Pendapatan Bea Cukai Capai Rp147,04 Triliun

NERACA

Jakarta – Direktorat Jenderal Bea dan Cukai (DJBC) mengklaim hingga Desember 2013 realisasi pendapatan sudah mencapai Rp147,04 triliun. Angka itu menunjukan pencapain sebesar 96,01% dari target akhir tahun 2013 sebesar Rp153,15 triliun. Namun pencapaian itu masih dibantu oleh arus bea masuk atau impor.

“Hingga pertengahan bulan Desember 2013 pendapatan DJBC sudah mencapai Rp 147,04 triliun. Pendapatan itu hanya 96,01% dari target yang ditetapkan pemerintah di tahun 2013 sebesar Rp 153,15 triliun. Secara rinci penerimaan bea masuk sudah mencapai Rp29 triliun. Sedangkan penerimaan bea keluar Rp14,4 triliun. Dan pendapatan melalui cukai sebesar Rp102 triliun,” kata kata Direktur Jenderal (Dirjen) DJBC Agung Kuswandono di kantornya, Selasa (17/12).

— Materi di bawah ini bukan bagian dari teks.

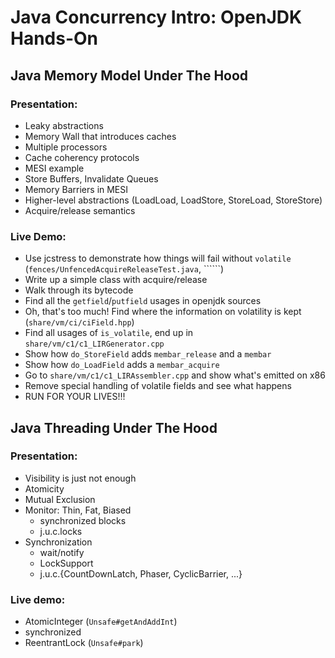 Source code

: # Java Concurrency Intro: OpenJDK Hands-On

## Java Memory Model Under The Hood

### Presentation:
* Leaky abstractions
* Memory Wall that introduces caches
* Multiple processors
* Cache coherency protocols
* MESI example
* Store Buffers, Invalidate Queues
* Memory Barriers in MESI
* Higher-level abstractions (LoadLoad, LoadStore, StoreLoad, StoreStore)
* Acquire/release semantics

### Live Demo:
* Use jcstress to demonstrate how things will fail without ```volatile```
  (```fences/UnfencedAcquireReleaseTest.java```, ``````)
* Write up a simple class with acquire/release
* Walk through its bytecode
* Find all the ```getfield```/```putfield``` usages in openjdk sources
* Oh, that's too much! Find where the information on volatility is kept (```share/vm/ci/ciField.hpp```)
* Find all usages of ```is_volatile```, end up in ```share/vm/c1/c1_LIRGenerator.cpp```
* Show how ```do_StoreField``` adds ```membar_release``` and a ```membar```
* Show how ```do_LoadField``` adds a ```membar_acquire```
* Go to ```share/vm/c1/c1_LIRAssembler.cpp``` and show what's emitted on x86
* Remove special handling of volatile fields and see what happens
* RUN FOR YOUR LIVES!!!

## Java Threading Under The Hood

### Presentation:
* Visibility is just not enough
* Atomicity
* Mutual Exclusion
* Monitor: Thin, Fat, Biased
  * synchronized blocks
  * j.u.c.locks
* Synchronization
  * wait/notify
  * LockSupport
  * j.u.c.{CountDownLatch, Phaser, CyclicBarrier, ...}

### Live demo:
* AtomicInteger (```Unsafe#getAndAddInt```)
* synchronized
* ReentrantLock (```Unsafe#park```) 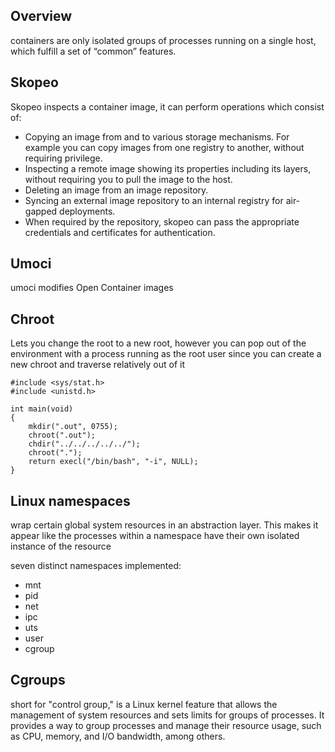 ## Overview
containers are only isolated groups of processes running on a single host, which fulfill a set of “common” features.


## Skopeo
Skopeo inspects a container image, it can perform operations which consist of:
- Copying an image from and to various storage mechanisms. For example you can copy images from one registry to another, without requiring privilege.
- Inspecting a remote image showing its properties including its layers, without requiring you to pull the image to the host.
- Deleting an image from an image repository.
- Syncing an external image repository to an internal registry for air-gapped deployments.
- When required by the repository, skopeo can pass the appropriate credentials and certificates for authentication.

## Umoci
umoci modifies Open Container images

## Chroot
Lets you change the root to a new root, however you can pop out of the environment with a process running as the root user since you can create a new chroot and traverse relatively out of it 
```
#include <sys/stat.h>
#include <unistd.h>

int main(void)
{
    mkdir(".out", 0755);
    chroot(".out");
    chdir("../../../../../");
    chroot(".");
    return execl("/bin/bash", "-i", NULL);
}
```

## Linux namespaces
wrap certain global system resources in an abstraction layer. This makes it appear like the processes within a namespace have their own isolated instance of the resource

seven distinct namespaces implemented: 
- mnt
- pid
- net
- ipc
- uts
- user
- cgroup

## Cgroups 
short for "control group," is a Linux kernel feature that allows the management of system resources and sets limits for groups of processes. It provides a way to group processes and manage their resource usage, such as CPU, memory, and I/O bandwidth, among others.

Kemudian Agung mengakui pencapaian pendapatan DJBC tahun 2013 ini sangat tertolong oleh tingginya bea masuk atau impor. Tanpa kecenderungan impor pada target penerimaan dalam APBN 2013 diakui pencapaian DJBC akan sangat sulit. "Bea masuk tahun ini sedikit dapat naik terutama untuk impor permesinan dan barang modal," ujarnya.

Sedangkan pendapatan DJBC melalui ekspor mengalami penurunan. Pasalnya harga komoditas unggulan dalam negeri yaitu Crude Palm Oil (CPO) mengalami pelemahan. Pelemahan CPO sendiri terjadi dalam waktu yang relative panjang antara Januari hingga Oktober 2013.

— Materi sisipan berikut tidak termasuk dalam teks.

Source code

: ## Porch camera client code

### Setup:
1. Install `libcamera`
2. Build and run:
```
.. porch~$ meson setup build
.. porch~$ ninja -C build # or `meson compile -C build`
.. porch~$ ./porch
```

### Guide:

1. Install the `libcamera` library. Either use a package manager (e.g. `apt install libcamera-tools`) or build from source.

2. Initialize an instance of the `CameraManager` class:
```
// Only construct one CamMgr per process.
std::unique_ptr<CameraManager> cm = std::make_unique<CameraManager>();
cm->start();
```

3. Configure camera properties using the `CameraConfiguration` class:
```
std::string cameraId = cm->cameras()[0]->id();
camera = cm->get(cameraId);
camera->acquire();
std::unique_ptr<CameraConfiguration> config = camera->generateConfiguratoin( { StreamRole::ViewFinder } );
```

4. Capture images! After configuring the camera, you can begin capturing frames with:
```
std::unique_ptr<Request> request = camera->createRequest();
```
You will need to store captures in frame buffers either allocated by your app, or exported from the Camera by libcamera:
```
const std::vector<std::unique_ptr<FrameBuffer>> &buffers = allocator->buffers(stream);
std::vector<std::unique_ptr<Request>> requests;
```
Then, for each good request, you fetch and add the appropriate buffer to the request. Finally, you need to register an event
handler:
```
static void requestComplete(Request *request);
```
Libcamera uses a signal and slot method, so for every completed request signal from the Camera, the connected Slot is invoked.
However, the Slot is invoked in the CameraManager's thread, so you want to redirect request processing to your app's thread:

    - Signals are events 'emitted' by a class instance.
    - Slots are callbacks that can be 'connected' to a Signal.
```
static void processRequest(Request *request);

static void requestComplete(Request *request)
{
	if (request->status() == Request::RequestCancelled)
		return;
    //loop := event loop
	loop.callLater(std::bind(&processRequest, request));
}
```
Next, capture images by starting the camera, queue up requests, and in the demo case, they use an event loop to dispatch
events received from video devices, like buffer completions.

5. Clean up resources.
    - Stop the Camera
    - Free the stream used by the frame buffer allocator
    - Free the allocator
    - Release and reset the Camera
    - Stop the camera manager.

"Pendapatan bea keluar di bawah target karena salah satunya disebabkan harga CPO yang dari bulan Januari hingga Oktober turun jauh. Bea keluar ini kita kenakan tarif progresif dengan harga yang pas. Sedangkan CPO bari mulai naik lagi harganya pada bulan November ini. Jadi pendapatan bea keluar agak drop mengingat hampir sepanjang tahun harga CPO anjlok,” tutur Agung.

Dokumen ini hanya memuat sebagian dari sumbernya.